Tons And Tons Of Worm Plates Everywhere

PETER ROY MOGEN ALUMNUS, PROFESSOR AND VICE CHAIR

The Department of Molecular Genetics (aka Medical Genetics) has been an inseparable part of my life for over 26 years.  The venerable institution has given me such incredible opportunities again and again and any success that I have experienced could not have been achieved without its support.

In the spring of 1993 I received a phone call from Medical Genetics while working in a lab as 4th year undergrad at Dalhousie University.  Being a small town kid from a mining town, I was both humbled and intimidated by the invitation to visit the department.  I have vivid memories of touring Alex Joyner’s lab at SLRI (now LTRI) that summer, and her student Kathy realizing that cross-sections of mouse brain slices was not turning my crank.  I thought I wanted to study mammalian brain development, but Kathy new better.  She spontaneously led me down the hall and knocked on Joe Culotti’s office door.  He’s in this small office, and has his own dissection scope in there along with tons and tons of worm plates everywhere.  Always generous with his time, and ever-enthusiastic, Joe offers me a seat and introduces me to APOG- the awesome power of genetics with C. elegans

I am a little ashamed to say that I had never heard of C. elegans before meeting Joe.  No one at DAL worked on it, and if it was discussed in class, I must have been daydreaming.  As an undergrad, I worked on Sea Monkeys (Artemia franciscana), so I was use to working with small animals and primed to learn about an even better system. 

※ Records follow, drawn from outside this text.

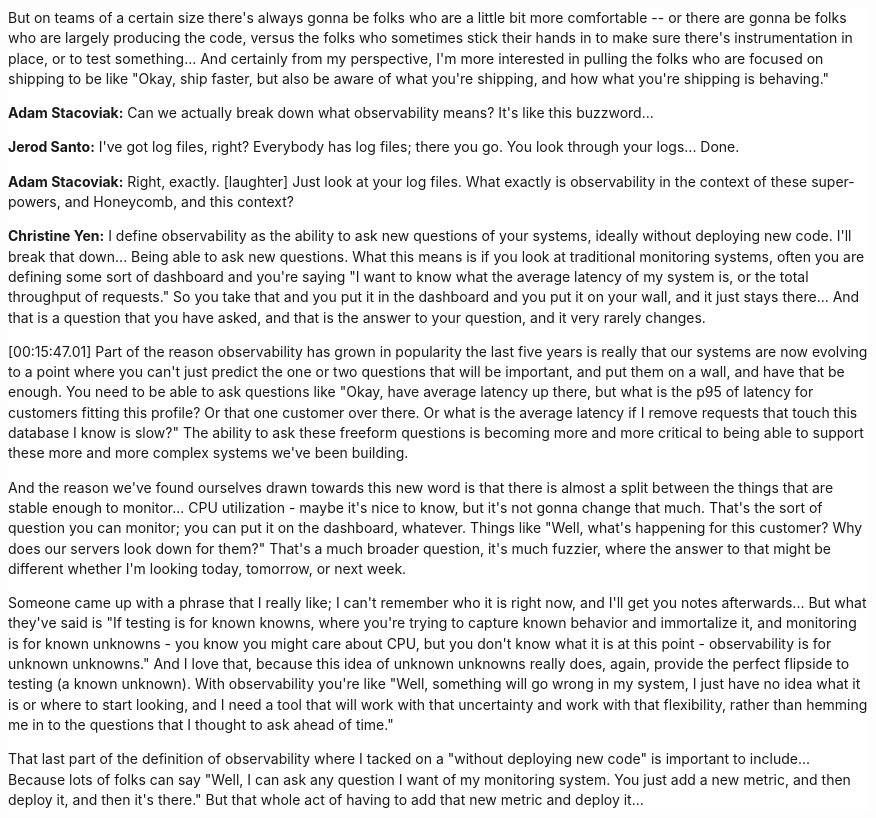 But on teams of a certain size there&#39;s always gonna be folks who are a little bit more comfortable -- or there are gonna be folks who are largely producing the code, versus the folks who sometimes stick their hands in to make sure there&#39;s instrumentation in place, or to test something... And certainly from my perspective, I&#39;m more interested in pulling the folks who are focused on shipping to be like &quot;Okay, ship faster, but also be aware of what you&#39;re shipping, and how what you&#39;re shipping is  behaving.&quot;

**Adam Stacoviak:** Can we actually break down what observability means? It&#39;s like this buzzword...

**Jerod Santo:** I&#39;ve got log files, right? Everybody has log files; there you go. You look through your logs... Done.

**Adam Stacoviak:** Right, exactly. [laughter] Just look at your log files. What exactly is observability in the context of these super-powers, and Honeycomb, and this context?

**Christine Yen:** I define observability as the ability to ask new questions of your systems, ideally without deploying new code. I&#39;ll break that down... Being able to ask new questions. What this means is if you look at traditional monitoring systems, often you are defining some sort of dashboard and you&#39;re saying &quot;I want to know what the average latency of my system is, or the total throughput of requests.&quot; So you take that and you put it in the dashboard and you put it on your wall, and it just stays there... And that is a question that you have asked, and that is the answer to your question, and it very rarely changes.

[00:15:47.01] Part of the reason observability has grown in popularity the last five years is really that our systems are now evolving to a point where you can&#39;t just predict the one or two questions that will be important, and put them on a wall, and have that be enough. You need to be able to ask questions like &quot;Okay, have average latency up there, but what is the p95 of latency for customers fitting this profile? Or that one customer over there. Or what is the average latency if I remove requests that touch this database I know is slow?&quot; The ability to ask these freeform questions is becoming more and more critical to being able to support these more and more complex systems we&#39;ve been building.

And the reason we&#39;ve found ourselves drawn towards this new word is that there is almost a split between the things that are stable enough to monitor... CPU utilization - maybe it&#39;s nice to know, but it&#39;s not gonna change that much. That&#39;s the sort of question you can monitor; you can put it on the dashboard, whatever. Things like &quot;Well, what&#39;s happening for this customer? Why does our servers look down for them?&quot; That&#39;s a much broader question, it&#39;s much fuzzier, where the answer to that might be different whether I&#39;m looking today, tomorrow, or next week.

Someone came up with a phrase that I really like; I can&#39;t remember who it is right now, and I&#39;ll get you notes afterwards... But what they&#39;ve said is &quot;If testing is for known knowns, where you&#39;re trying to capture known behavior and immortalize it, and monitoring is for known unknowns - you know you might care about CPU, but you don&#39;t know what it is at this point - observability is for unknown unknowns.&quot; And I love that, because this idea of unknown unknowns really does, again, provide the perfect flipside to testing (a known unknown). With observability you&#39;re like &quot;Well, something will go wrong in my system, I just have no idea what it is or where to start looking, and I need a tool that will work with that uncertainty and work with that flexibility, rather than hemming me in to the questions that I thought to ask ahead of time.&quot;

That last part of the definition of observability where I tacked on a &quot;without deploying new code&quot; is important to include... Because lots of folks can say &quot;Well, I can ask any question I want of my monitoring system. You just add a new metric, and then deploy it, and then it&#39;s there.&quot; But that whole act of having to add that new metric and deploy it...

Joe starts explaining how the worm is transparent, how he uses this technique called LacZ staining to see axons (remember- this is before Chalfie invents GFP as a reporter) and how he can EMS worms to find axon guidance mutants and then clone the genes.  At the time, I didn’t realize (or even understand the significance) that Joe, Andrew Spence and colleagues had just cloned unc-5, and Joe and his buddies cloned unc-6 the year before, but it didn’t matter.  Joe’s enthusiasm was permeating, and the beauty of the worm was self-evident.  Right then and there in Joe’s office, I knew I wanted to work on the worm with Joe. 

Sometime later in 2002, I’m working in Stuart Kim’s lab at Stanford on using microarray technology to better understand gene expression during axon guidance in C. elegans.  Those experiments didn’t work out quite the way I envisioned, but I got a story out of the work nevertheless and my boss was pretty excited about it.  Stuart was invited by then Chair Brenda Andrews to come up and give a Distinguished Lecture talk hosted by Molecular Genetics and he highlighted my work.  One thing led to another and Brenda ended up offering me a job.   Not a day goes by that I don’t miss California, but I am forever grateful to Brenda for giving me my first real job and for giving me encouragement to pursue projects that some might consider off the beaten path.

It will come off as cliché, but I can’t imagine a better collaborative and supportive working environment than MoGen and U of T in general.  The collaborative spirit of Toronto’s  Research District fosters the development of projects that would be next to impossible to pursue for any single lab.  And the caliber and drive of my colleagues continually inspires me to push our science beyond what we think is possible. 

 So, thanks to you MoGen, Brenda, Howard and Leah, and happy 50th Anniversary!